*Problem to solve*
Reproduce each entry below exactly as it appears.

*Dataset entries*

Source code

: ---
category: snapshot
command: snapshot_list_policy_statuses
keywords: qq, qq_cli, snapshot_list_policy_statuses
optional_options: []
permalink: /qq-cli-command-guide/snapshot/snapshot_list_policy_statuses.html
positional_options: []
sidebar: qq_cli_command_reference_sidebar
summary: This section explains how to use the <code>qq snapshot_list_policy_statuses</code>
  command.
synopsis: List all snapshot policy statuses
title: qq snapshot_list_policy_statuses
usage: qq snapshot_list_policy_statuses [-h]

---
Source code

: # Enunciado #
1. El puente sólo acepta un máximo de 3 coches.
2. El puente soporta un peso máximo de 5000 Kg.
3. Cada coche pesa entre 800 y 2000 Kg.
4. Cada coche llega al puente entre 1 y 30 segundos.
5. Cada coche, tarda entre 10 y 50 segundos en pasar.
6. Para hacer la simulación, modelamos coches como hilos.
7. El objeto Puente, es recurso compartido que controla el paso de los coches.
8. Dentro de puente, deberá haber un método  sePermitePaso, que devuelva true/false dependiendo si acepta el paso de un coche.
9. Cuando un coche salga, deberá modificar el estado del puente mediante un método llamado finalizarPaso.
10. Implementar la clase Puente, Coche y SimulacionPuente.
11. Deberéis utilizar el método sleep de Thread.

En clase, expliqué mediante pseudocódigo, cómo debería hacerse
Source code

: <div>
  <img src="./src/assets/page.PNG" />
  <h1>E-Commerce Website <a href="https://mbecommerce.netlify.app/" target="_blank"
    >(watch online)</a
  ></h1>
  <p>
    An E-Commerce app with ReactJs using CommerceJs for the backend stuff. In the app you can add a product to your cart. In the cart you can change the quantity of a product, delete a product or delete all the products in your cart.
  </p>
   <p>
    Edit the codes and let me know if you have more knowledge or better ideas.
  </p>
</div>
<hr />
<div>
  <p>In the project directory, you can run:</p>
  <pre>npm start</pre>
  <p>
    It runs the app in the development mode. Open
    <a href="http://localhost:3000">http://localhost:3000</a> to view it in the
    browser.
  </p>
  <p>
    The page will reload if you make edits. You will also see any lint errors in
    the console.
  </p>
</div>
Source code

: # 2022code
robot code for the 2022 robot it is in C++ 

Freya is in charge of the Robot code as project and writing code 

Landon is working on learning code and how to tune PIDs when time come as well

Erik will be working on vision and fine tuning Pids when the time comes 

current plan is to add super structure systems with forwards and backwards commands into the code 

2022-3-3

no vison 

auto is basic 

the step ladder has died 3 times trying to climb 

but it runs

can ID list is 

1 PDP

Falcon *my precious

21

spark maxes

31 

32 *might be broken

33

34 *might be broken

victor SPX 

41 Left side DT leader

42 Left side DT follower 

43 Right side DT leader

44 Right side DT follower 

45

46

*Response to the task*
Source code

: ---
category: snapshot
command: snapshot_list_policy_statuses
keywords: qq, qq_cli, snapshot_list_policy_statuses
optional_options: []
permalink: /qq-cli-command-guide/snapshot/snapshot_list_policy_statuses.html
positional_options: []
sidebar: qq_cli_command_reference_sidebar
summary: This section explains how to use the <code>qq snapshot_list_policy_statuses</code>
  command.
synopsis: List all snapshot policy statuses
title: qq snapshot_list_policy_statuses
usage: qq snapshot_list_policy_statuses [-h]

---
Source code

: # Enunciado #
1. El puente sólo acepta un máximo de 3 coches.
2. El puente soporta un peso máximo de 5000 Kg.
3. Cada coche pesa entre 800 y 2000 Kg.
4. Cada coche llega al puente entre 1 y 30 segundos.
5. Cada coche, tarda entre 10 y 50 segundos en pasar.
6. Para hacer la simulación, modelamos coches como hilos.
7. El objeto Puente, es recurso compartido que controla el paso de los coches.
8. Dentro de puente, deberá haber un método  sePermitePaso, que devuelva true/false dependiendo si acepta el paso de un coche.
9. Cuando un coche salga, deberá modificar el estado del puente mediante un método llamado finalizarPaso.
10. Implementar la clase Puente, Coche y SimulacionPuente.
11. Deberéis utilizar el método sleep de Thread.

En clase, expliqué mediante pseudocódigo, cómo debería hacerse
Source code

: <div>
  <img src="./src/assets/page.PNG" />
  <h1>E-Commerce Website <a href="https://mbecommerce.netlify.app/" target="_blank"
    >(watch online)</a
  ></h1>
  <p>
    An E-Commerce app with ReactJs using CommerceJs for the backend stuff. In the app you can add a product to your cart. In the cart you can change the quantity of a product, delete a product or delete all the products in your cart.
  </p>
   <p>
    Edit the codes and let me know if you have more knowledge or better ideas.
  </p>
</div>
<hr />
<div>
  <p>In the project directory, you can run:</p>
  <pre>npm start</pre>
  <p>
    It runs the app in the development mode. Open
    <a href="http://localhost:3000">http://localhost:3000</a> to view it in the
    browser.
  </p>
  <p>
    The page will reload if you make edits. You will also see any lint errors in
    the console.
  </p>
</div>
Source code

: # 2022code
robot code for the 2022 robot it is in C++ 

Freya is in charge of the Robot code as project and writing code 

Landon is working on learning code and how to tune PIDs when time come as well

Erik will be working on vision and fine tuning Pids when the time comes 

current plan is to add super structure systems with forwards and backwards commands into the code 

2022-3-3

no vison 

auto is basic 

the step ladder has died 3 times trying to climb 

but it runs

can ID list is 

1 PDP

Falcon *my precious

21

spark maxes

31 

32 *might be broken

33

34 *might be broken

victor SPX 

41 Left side DT leader

42 Left side DT follower 

43 Right side DT leader

44 Right side DT follower 

45

46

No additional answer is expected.